[Stored data]
____________

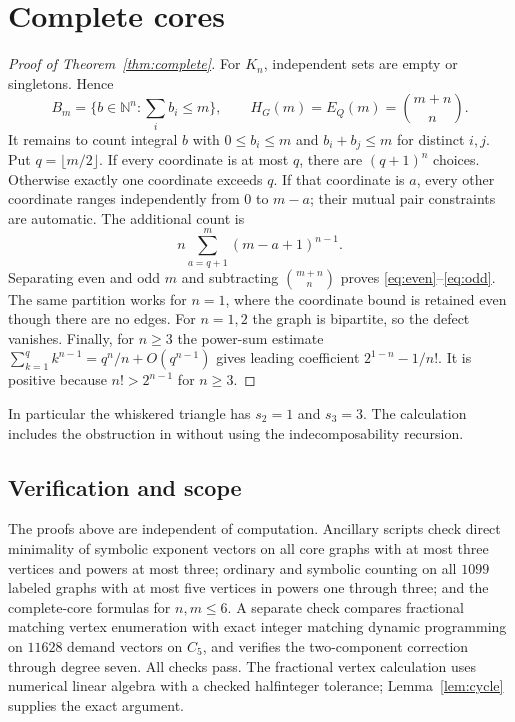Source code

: \documentclass[11pt]{article}
\theoremstyle{remark}
\newcommand{\NN}{\mathbb N}
\begin{document}
\section{Complete cores}

\begin{proof}[Proof of Theorem~\ref{thm:complete}]
For $K_n$, independent sets are empty or singletons. Hence
\[
B_m=\{b\in\NN^n:\textstyle\sum_i b_i\leq m\},\qquad
H_G(m)=E_Q(m)=\binom{m+n}{n}.
\]
It remains to count integral $b$ with $0\leq b_i\leq m$ and
$b_i+b_j\leq m$ for distinct $i,j$. Put $q=\lfloor m/2\rfloor$.
If every coordinate is at most $q$, there are $(q+1)^n$ choices.
Otherwise exactly one coordinate exceeds $q$. If that coordinate is
$a$, every other coordinate ranges independently from $0$ to $m-a$;
their mutual pair constraints are automatic. The additional count is
\[
n\sum_{a=q+1}^m(m-a+1)^{n-1}.
\]
Separating even and odd $m$ and subtracting $\binom{m+n}{n}$ proves
\eqref{eq:even}--\eqref{eq:odd}. The same partition works for $n=1$,
where the coordinate bound is retained even though there are no edges.
For $n=1,2$ the graph is bipartite, so the defect vanishes.
Finally, for $n\geq3$ the power-sum estimate
$\sum_{k=1}^q k^{n-1}=q^n/n+O(q^{n-1})$ gives leading coefficient
$2^{1-n}-1/n!$. It is positive because $n!>2^{n-1}$ for $n\geq3$.
\end{proof}

In particular the whiskered triangle has $s_2=1$ and $s_3=3$. The
calculation includes the obstruction in \cite[Remark~5.3]{DG} without
using the indecomposability recursion.

\subsection*{Verification and scope}
The proofs above are independent of computation. Ancillary scripts
check direct minimality of symbolic exponent vectors on all core graphs
with at most three vertices and powers at most three; ordinary and
symbolic counting on all $1099$ labeled graphs with at most five
vertices in powers one through three; and the complete-core formulas
for $n,m\leq6$. A separate check compares fractional matching vertex
enumeration with exact integer matching dynamic programming on $11628$
demand vectors on $C_5$, and verifies the two-component correction
through degree seven. All checks pass. The fractional vertex calculation
uses numerical linear algebra with a checked halfinteger tolerance;
Lemma~\ref{lem:cycle} supplies the exact argument.
\end{document}
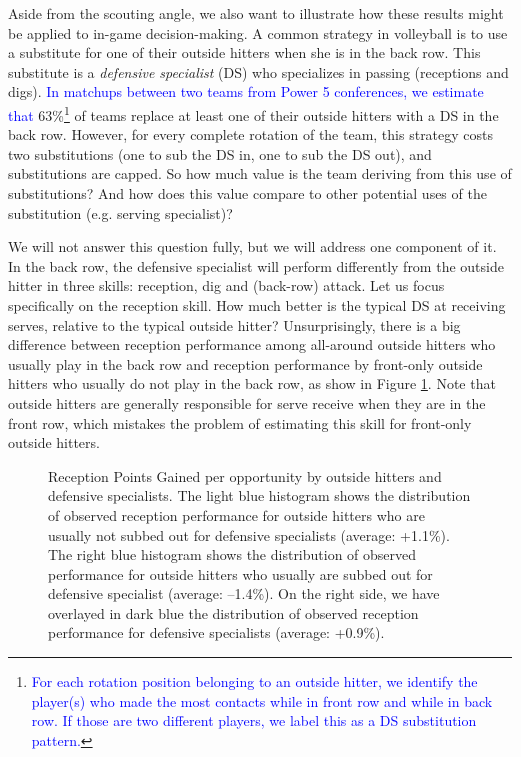 \documentclass[USenglish]{article}
\theoremstyle{dgthm}
\theoremstyle{dgdef}
\begin{document}
Aside from the scouting angle, we also want to illustrate how these results might be applied to in-game decision-making. A common strategy in volleyball is to use a substitute for one of their outside hitters when she is in the back row. This substitute is a {\it defensive specialist} (DS) who specializes in passing (receptions and digs). \textcolor{blue}{In matchups between two teams from Power 5 conferences, we estimate that} 63\%\footnote{\textcolor{blue}{For each rotation position belonging to an outside hitter, we identify the player(s) who made the most contacts while in front row and while in back row. If those are two different players, we label this as a DS substitution pattern.}} of teams replace at least one of their outside hitters with a DS in the back row. However, for every complete rotation of the team, this strategy costs two substitutions (one to sub the DS in, one to sub the DS out), and substitutions are capped. So how much value is the team deriving from this use of substitutions? And how does this value compare to other potential uses of the substitution (e.g. serving specialist)?

We will not answer this question fully, but we will address one component of it. In the back row, the defensive specialist will perform differently from the outside hitter in three skills: reception, dig and (back-row) attack. Let us focus specifically on the reception skill. How much better is the typical DS at receiving serves, relative to the typical outside hitter? Unsurprisingly, there is a big difference between reception performance among all-around outside hitters who usually play in the back row and reception performance by front-only outside hitters who usually do not play in the back row, as show in Figure \ref{fig:oh-comparison}. Note that outside hitters are generally responsible for serve receive when they are in the front row, which mistakes the problem of estimating this skill for front-only outside hitters.

\begin{figure}
    \centering
    \caption{Reception Points Gained per opportunity by outside hitters and defensive specialists. The light blue histogram shows the distribution of observed reception performance for outside hitters who are usually not subbed out for defensive specialists (average: +1.1\%). The right blue histogram shows the distribution of observed performance for outside hitters who usually are subbed out for defensive specialist (average: --1.4\%). On the right side, we have overlayed in dark blue the distribution of observed reception performance for defensive specialists (average: +0.9\%).}
    \label{fig:oh-comparison}
\end{figure}
\end{document}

____________

> **Your task**:
Copy out every line in the records where the word "graphs" is found.

> **Result of the exercise**:
check direct minimality of symbolic exponent vectors on all core graphs
symbolic counting on all $1099$ labeled graphs with at most five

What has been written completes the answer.